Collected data
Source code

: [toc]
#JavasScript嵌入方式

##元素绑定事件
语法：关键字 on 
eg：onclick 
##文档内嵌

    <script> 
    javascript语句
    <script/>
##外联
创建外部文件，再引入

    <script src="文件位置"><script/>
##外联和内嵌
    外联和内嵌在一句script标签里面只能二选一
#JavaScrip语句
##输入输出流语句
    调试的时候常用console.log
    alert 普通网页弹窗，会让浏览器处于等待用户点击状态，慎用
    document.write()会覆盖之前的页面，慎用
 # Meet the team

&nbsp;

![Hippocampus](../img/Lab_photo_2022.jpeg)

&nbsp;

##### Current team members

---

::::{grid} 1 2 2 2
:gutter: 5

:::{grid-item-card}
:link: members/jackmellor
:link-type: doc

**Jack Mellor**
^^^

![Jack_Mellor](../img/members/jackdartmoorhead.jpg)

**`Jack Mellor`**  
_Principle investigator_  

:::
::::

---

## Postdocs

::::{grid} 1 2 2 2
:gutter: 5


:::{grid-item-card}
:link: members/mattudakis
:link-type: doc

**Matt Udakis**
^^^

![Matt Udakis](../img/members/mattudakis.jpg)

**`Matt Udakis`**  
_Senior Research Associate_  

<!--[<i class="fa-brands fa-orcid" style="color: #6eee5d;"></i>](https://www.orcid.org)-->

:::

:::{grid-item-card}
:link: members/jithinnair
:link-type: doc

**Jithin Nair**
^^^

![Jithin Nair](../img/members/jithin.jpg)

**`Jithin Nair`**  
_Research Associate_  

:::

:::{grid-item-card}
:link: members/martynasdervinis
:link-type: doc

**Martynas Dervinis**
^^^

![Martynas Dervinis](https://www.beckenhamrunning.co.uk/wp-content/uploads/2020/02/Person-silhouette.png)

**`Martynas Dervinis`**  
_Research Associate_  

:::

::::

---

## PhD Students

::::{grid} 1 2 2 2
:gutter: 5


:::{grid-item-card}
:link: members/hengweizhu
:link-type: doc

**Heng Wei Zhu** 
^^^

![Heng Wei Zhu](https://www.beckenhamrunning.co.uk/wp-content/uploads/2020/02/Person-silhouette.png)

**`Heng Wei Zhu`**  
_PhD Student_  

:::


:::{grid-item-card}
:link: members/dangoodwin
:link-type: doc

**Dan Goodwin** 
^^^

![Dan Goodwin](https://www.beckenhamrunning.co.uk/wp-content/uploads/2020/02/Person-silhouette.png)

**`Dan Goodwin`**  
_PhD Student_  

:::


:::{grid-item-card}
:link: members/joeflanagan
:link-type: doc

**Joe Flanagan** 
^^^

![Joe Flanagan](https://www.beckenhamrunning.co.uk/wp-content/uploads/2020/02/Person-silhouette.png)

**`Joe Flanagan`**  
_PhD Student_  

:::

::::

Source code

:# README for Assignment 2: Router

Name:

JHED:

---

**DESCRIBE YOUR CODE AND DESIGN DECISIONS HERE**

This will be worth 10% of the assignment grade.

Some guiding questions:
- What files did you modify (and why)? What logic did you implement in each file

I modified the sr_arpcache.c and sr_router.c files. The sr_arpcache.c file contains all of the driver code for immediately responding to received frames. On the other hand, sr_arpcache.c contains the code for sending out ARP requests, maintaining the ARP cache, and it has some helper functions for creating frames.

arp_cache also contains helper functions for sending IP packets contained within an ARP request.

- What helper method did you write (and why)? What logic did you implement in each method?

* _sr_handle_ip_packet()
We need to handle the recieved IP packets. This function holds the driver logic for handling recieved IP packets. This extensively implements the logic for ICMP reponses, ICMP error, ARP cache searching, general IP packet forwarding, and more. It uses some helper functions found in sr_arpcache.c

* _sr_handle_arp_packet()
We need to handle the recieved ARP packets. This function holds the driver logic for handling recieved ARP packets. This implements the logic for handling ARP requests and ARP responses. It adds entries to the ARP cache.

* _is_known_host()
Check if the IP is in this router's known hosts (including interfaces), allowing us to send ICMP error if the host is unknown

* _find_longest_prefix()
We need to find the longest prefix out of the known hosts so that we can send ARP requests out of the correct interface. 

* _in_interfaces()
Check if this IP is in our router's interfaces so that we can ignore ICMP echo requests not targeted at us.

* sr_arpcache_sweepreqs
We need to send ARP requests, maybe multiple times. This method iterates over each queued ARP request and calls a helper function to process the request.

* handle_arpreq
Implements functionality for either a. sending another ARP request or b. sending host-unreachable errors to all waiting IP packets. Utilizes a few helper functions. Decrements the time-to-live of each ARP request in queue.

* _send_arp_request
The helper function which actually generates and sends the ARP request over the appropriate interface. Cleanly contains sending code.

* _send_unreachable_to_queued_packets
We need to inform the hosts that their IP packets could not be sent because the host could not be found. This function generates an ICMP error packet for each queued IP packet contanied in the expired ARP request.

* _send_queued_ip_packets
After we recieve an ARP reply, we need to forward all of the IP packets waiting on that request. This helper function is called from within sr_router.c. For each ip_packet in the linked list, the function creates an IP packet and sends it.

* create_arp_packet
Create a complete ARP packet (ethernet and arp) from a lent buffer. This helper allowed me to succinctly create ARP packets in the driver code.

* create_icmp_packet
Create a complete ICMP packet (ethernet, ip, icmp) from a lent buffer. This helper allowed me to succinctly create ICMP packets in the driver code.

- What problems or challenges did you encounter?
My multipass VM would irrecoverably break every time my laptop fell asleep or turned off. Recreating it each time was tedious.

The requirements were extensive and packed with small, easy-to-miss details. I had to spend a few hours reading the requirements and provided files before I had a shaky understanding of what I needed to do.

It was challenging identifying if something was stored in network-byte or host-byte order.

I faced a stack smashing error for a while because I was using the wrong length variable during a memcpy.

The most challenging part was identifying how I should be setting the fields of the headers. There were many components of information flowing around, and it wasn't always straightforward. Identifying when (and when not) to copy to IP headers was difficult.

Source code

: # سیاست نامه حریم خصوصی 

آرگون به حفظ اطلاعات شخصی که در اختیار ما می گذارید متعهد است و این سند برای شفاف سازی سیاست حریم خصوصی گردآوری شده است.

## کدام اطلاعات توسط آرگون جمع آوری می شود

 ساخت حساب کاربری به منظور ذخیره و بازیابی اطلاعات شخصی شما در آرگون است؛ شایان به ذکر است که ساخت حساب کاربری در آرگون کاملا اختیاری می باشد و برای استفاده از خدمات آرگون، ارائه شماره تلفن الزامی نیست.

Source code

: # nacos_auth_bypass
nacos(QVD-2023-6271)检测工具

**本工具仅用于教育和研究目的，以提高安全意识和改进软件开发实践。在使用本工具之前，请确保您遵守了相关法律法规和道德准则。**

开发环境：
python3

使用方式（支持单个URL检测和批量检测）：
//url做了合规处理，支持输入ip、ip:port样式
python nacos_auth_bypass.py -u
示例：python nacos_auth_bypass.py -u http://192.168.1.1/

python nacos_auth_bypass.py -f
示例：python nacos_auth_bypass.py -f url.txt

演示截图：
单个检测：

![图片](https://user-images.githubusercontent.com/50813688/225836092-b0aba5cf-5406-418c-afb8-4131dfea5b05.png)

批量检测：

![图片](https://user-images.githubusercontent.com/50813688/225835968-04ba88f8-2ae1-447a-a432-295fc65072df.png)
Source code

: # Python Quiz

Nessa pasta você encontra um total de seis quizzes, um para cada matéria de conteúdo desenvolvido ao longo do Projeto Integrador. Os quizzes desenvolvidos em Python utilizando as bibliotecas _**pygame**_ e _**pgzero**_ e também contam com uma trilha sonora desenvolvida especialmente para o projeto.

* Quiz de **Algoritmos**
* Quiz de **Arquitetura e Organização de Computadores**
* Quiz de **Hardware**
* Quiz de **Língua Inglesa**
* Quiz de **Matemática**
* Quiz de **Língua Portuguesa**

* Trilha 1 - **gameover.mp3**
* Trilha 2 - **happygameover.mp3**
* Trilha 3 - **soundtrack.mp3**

§ **Problem**
The answer must consist of every line from the entries above that contains the string "شخصی".

§ **Solution to this exercise**
آرگون به حفظ اطلاعات شخصی که در اختیار ما می گذارید متعهد است و این سند برای شفاف سازی سیاست حریم خصوصی گردآوری شده است.
 ساخت حساب کاربری به منظور ذخیره و بازیابی اطلاعات شخصی شما در آرگون است؛ شایان به ذکر است که ساخت حساب کاربری در آرگون کاملا اختیاری می باشد و برای استفاده از خدمات آرگون، ارائه شماره تلفن الزامی نیست.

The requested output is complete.